By: LOAN T. HUYNH & INGRID N. CULP

October 2007 (updated from August 2002 article)

The Social Security Administration (“SSA”) currently issues “no-match” letters to employers who submit more than 10 W-2s in a wage report that do not match SSA’s records and the no-matches exceed at least half of one percent of all the W-2s in the wage report. Prior to the current policy, the SSA was issuing “no-match” letters to all employers whose wage reports contained one or more no-match record. The change in policy has resulted in fewer “no-match” letters being sent to employers. In 2003, when the current policy was first implemented, SSA issued 125,000 no-match letters to employers, 770,000 less than in 2002.

Employers who continue to receive “no-match” letters still face the predicament as to what their obligations are under the law upon receipt of a “no-match” letter. The confusion and uncertainty are a result of mixed messages from federal agencies as to what actions are required by employers when they receive a “no match” letter. The SSA has clearly stated that a no-match letter “is not a basis, in itself, for [employers] to take any adverse action against the employee, such as laying off, suspending, firing, or discriminating against the individual…and makes no statement about the employee’s immigration status.” In fact, I-9 reverification or termination based solely on a no-match letter could violate anti-discrimination law. At the same time the Immigration and Custom Enforcement (ICE) have stated that an employer’s failure to adequately follow-up on no-match letters could constitute evidence of or contribute to an employer’s constructive knowledge of an employee’s unauthorized status. 

In August 2007, ICE caused further confusion when it issued final regulations entitled “Safe-Harbor Procedures for Employers Who Receive a No-Match Letter” (“Safe Harbor Rule”). Under the rule, ICE describes the legal obligations of employers under current immigration laws when it receives a “no-match” letter from SSA or ICE and provides “safe harbor” procedures that employers can follow in response to a no match letter to avoid a finding by ICE of possessing constructive knowledge that an employee is working unlawfully. On August 31, 2007, the U.S. district court in northern California issued a temporary injunction against the “Safe Harbor” Rule. In light of the injunction and the cautionary directive that the “no-match” letter alone is not a basis to take adverse action against an employee and does not make a statement about the employee’s immigration status, employers should take the following steps in response to a SSA no match letter:

  • Do Not Jump To Conclusions: Do not panic or terminate any employees.
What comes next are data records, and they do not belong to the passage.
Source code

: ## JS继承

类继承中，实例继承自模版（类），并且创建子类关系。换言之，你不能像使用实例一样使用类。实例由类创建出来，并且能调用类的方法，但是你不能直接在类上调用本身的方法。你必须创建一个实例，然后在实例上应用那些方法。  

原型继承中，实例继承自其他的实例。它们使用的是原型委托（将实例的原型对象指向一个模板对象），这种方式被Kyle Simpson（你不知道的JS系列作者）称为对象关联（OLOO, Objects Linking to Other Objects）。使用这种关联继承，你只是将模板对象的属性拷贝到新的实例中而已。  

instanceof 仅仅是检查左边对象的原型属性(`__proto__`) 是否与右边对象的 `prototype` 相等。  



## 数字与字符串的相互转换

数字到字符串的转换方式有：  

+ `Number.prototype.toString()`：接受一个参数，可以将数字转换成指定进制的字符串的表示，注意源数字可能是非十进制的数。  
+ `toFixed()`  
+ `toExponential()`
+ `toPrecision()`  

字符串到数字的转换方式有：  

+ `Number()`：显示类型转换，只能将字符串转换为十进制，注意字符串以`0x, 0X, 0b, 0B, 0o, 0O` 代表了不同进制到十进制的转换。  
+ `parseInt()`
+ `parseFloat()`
An employer may terminate an employee for employment eligibility violations only if the employer has actual or constructive knowledge that an employee is unauthorized to work in the United States. A “no match” letter alone does not constitute actual or constructive knowledge. 
  • Investigate: Do not ignore the “no match” letter. If an employer were to simply ignore a “no match” letter, ICE could certainly use this against an employer if ICE were to later learn that the employer employed an unauthorized worker. Check the employer’s records to ensure that the employer did not make a typographic error in reporting the employee’s SSN to the SSA. If there is no error, share the “no match” letter with each employee listed on the letter and advise the employee to check to be sure that the correct name and SSN has been submitted to the SSA. Do not require the employee to produce his or her social security card or any other specific documentation, as this could be considered document abuse under employment eligibility verification laws. Give the employee a reasonable amount of time to investigate and/or correct any errors. If there was an error, in addition to submitting the correct information to the SSA, the employer should also correct the employee’s Form I-9. As with any employment matter, be sure to treat all employees listed on the “no match” letter similarly without regard to the employee’s national origin, race or citizenship status.
  • Employee Admits to False SSN: If, upon inquiry, the employee admits that he or she is unauthorized to work in the United States, the employer must immediately terminate the employee’s employment.
  • Employee Verifies That the Information Given is Correct: If an employee verifies that the employer has the correct name and SSN, ask the employee if he or she can provide any other reason for the “no match” letter. If no explanation is given, the employer may report back to the SSA that the company has re-verified that the information submitted to the SSA is correct and that neither the employer nor the employee can explain the discrepancy. Ask the SSA to contact the company if any additional employer action is required.
  • Employee Verifies That the Information Given is Correct But Employer Learns Additional Information: If during investigation, the employer learns additional information which gives the employer actual or constructive knowledge that the employee is unauthorized to work in the United States, the employer must terminate the employee’s employment. Additional information may come in the form of tips from co-workers, an employee admission, job abandonment, etc. If, after further investigation, and under the totality of the circumstances, the employer has actual or constructive knowledge of an unauthorized worker, the employer must terminate the employee’s employment. Please note that absent other evidence, a co-worker tip in and of itself is an insufficient basis for termination, or even re-verification of an I-9. Because the determination of whether actual or constructive knowledge exists is highly fact-specific, employers should contact legal counsel before taking any adverse action against an employee. 
  • Reporting Back to the SSA: It is not required to report back to the SSA after receiving a “no match” letter.  An employer may, at its option, do so and state one or more of the following with regard to each employee: (1) he/she is no longer employed by the company as a result of job abandonment, voluntarily resignation or involuntary termination unrelated to the “no match” letter; (2) it appears there was an error in the company’s reporting and the correct name and SSN or; (3) the company has verified that it reported the correct name and SSN to the SSA and the employee and the company are unable to explain the discrepancy. 
  • Liability to IRS: Although the employer has no obligation under the Social Security Act to respond to SSA or to take an action and the SSA has no enforcement authority to act against an employer who fails to respond, the IRS can penalize an employer for failing to report accurate information. 
  • Liability to ICE: The SSA is required by law to provide the IRS with information regarding mismatches but it does not routinely share “mismatch” information with other agencies, such as ICE. It does provide information to ICE, however, regarding earnings reported on social security numbers assigned for non work purposes and other specific information relevant to ICE investigations.